23 お調子者の腹の中
肩を怒らせて本部テントを後にした薫を、口をへの字に曲げた泣きそうな顔で佐々木は見送った。その数秒後、何のためらいもなく地面へと転がる。額に腕をぼとりと落とし、その隙間から椅子に座る後輩の背中を刺すような眼差しで見た。
「……なぁ、藤堂ちゃんよぉ、」
「ノーコメントです」
斜め後ろに感じる、先輩の視線。咄嗟に筆に目線を落として、彼らの一連のやり取りへの無関心を装った。

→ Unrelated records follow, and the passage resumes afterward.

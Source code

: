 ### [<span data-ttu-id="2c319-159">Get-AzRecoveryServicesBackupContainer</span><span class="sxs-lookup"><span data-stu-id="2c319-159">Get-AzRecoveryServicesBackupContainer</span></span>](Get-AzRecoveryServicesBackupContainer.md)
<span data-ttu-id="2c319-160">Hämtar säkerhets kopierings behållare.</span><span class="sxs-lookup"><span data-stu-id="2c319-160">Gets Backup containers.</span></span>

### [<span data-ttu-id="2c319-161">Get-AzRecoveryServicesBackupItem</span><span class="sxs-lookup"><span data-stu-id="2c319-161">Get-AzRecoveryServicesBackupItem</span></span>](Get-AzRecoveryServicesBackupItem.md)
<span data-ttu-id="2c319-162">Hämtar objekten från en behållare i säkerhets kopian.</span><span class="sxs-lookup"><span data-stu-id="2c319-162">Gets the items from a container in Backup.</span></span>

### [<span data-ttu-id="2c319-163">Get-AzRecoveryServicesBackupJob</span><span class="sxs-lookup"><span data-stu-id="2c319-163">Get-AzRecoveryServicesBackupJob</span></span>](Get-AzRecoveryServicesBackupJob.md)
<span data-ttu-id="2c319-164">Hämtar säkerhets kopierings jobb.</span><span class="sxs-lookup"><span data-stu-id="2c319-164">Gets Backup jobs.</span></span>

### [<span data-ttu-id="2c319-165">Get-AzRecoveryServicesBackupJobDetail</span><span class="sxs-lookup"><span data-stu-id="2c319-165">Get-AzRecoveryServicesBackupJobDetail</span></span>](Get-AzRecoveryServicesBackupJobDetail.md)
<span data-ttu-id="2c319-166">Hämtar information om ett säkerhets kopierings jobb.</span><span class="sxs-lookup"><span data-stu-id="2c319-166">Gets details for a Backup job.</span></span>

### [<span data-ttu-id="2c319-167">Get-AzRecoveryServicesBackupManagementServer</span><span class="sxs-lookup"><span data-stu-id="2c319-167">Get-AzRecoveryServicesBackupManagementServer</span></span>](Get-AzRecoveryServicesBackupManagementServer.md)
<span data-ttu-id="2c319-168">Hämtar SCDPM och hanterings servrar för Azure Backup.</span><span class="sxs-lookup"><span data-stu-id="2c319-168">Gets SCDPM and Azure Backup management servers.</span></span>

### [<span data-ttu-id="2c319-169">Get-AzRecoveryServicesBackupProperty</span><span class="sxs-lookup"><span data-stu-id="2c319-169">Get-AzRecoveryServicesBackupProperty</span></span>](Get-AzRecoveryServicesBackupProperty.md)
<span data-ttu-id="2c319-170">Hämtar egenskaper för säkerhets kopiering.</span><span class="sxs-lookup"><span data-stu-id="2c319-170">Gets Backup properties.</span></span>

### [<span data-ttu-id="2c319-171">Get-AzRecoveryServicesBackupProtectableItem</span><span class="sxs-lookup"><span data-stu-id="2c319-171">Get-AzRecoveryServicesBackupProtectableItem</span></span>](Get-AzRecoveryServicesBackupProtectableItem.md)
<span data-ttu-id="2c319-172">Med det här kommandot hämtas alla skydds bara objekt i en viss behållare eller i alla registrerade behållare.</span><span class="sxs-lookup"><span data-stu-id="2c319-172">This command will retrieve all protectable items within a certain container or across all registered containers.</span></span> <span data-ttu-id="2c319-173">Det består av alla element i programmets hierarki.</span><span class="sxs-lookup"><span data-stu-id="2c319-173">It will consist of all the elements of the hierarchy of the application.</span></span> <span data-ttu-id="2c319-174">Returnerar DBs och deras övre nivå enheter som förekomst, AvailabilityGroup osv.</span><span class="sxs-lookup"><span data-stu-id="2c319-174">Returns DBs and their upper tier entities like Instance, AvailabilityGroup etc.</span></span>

「ああ!? 俺が何か言う前から発言拒否ってどういう了見だよ、年下の癖に」
「たかが数ヶ月の違いでしょう? 小学生みたいな屁理屈こねないでくださいよ。それに、先輩が浪人したらおれと同級生になりますよ」
「縁起でもねーこと言うな!」
そうして怒ったかと思うと、佐々木は上半身をおこし、膝を折ったまま土下座をするように地面におもてを伏せた。藤堂は居心地が悪そうに頬を人差し指で掻く。
「……あの……佐々木先輩は阿呆だから言っておきますけど。同じ執行部のチームメイトとして余りにも自覚ない行動と、迷惑が彼を怒らせたんですよ。解ってますよね」
「解ってるよあほう……」
「……解ってるんですか」むっとした表情になった。
「解ってるから余計にショックなんだよ! ……薫ちゃん……いつもだったら、こんな時は『ギャハハ』って一緒に笑ってくれるのに。……ジョークなのに。どうしてあんな生真面目に怒ったんだろう……」
藤堂は頬を赤らめて鼻の下をぽりぽりと掻いた。
「それは、おれに迷惑をかけて申し訳ないって思ってるって言うか、おれに影響されたって言うか」
「……ハァ? 馬鹿じゃねーの」
醒めきった佐々木の瞳が、ぽかぽかと照っている実行委員長の頬を氷点下に冷やしてしまった。会話は折れたつららのように地面に突き刺さる。
ワァワァとにぎやかなサッカーへの声援が二人の沈黙の間を埋める。
しかし一分も経たないうちに、沈黙に痺れを切らした佐々木が不機嫌な声をあげはじめる。もそもそと起き上がって胡坐をかく彼は、その膝に肘を乗せて頬杖を付く。
「……なぁーんか納得いかねぇ」
不貞腐れた口ぶりで、子供のように頬を膨らませている。
「納得いかないのは佐々木先輩の動きですよ、おれにとってはね。全く、最近の貴方ときたらどこかおかしい」
「んん? 何言ってンだ? 俺はいつだって自分の気持ちに忠実な人間だ!」
藤堂が以前の佐々木を知っているような口ぶりにも、彼は全く気付かないのだ。
「ふーん。……じゃあいいですけど。……おれは知りませんからね」
「お前に気を使われたら俺も終いだよ」
「気なんか使ってませんよ。貴方が脱落するようならそれで結構。どの道、賭けは有効ですからね」
「……可愛くねー奴」佐々木は言った。
先ほどブーイングを挙げたクラスの生徒らがひときわ大きい歓声を上げた。ホイッスルが明るく空気を切り裂く。
ゴールが決まったようだ。
◆
結局、三位決定戦が始まっても、薫が本部テントに帰ってくる気配は無かった。
やがて、3B対1Bの決勝戦が始まり、佐々木は選手としてグラウンドに立つ。トラックを見渡しても、本部に目をやっても、薫の姿はどこにも見当たらなかった。
佐々木は歯軋りをして、あらん限りの力を体に溜め込んで、大声で叫んだ。薫の名を。クラスメートは笑った。「いつものネタだ」と。
しかし、周囲の反応は彼には全く届いていない。
狂おしいばかりの彼の激情を誰が知ろうか。薫でさえ、解っていない。伝えても伝えても、海に如雨露で水を撒くような手応えの無さなのである。どこまででも進めそうな気になっては、薫が全く明後日の方向を見ていることにも気付く。佐々木にしてみれば、薫に主体性など無かった。
「そもそも、何とも思っていないのではないか」。その不安が漫然と横たわる。押せば抵抗なく反応するであろう薫の、その肌に、心に、瞳に、自分の想いを刻みたかった。拒絶でも良い、自分の行為への心がもっと欲しかった。
――「絶対勝てよ、俊」
半ば機械的に言ったその声を頭に響かせ、佐々木は体をグラウンドに馴染ませる。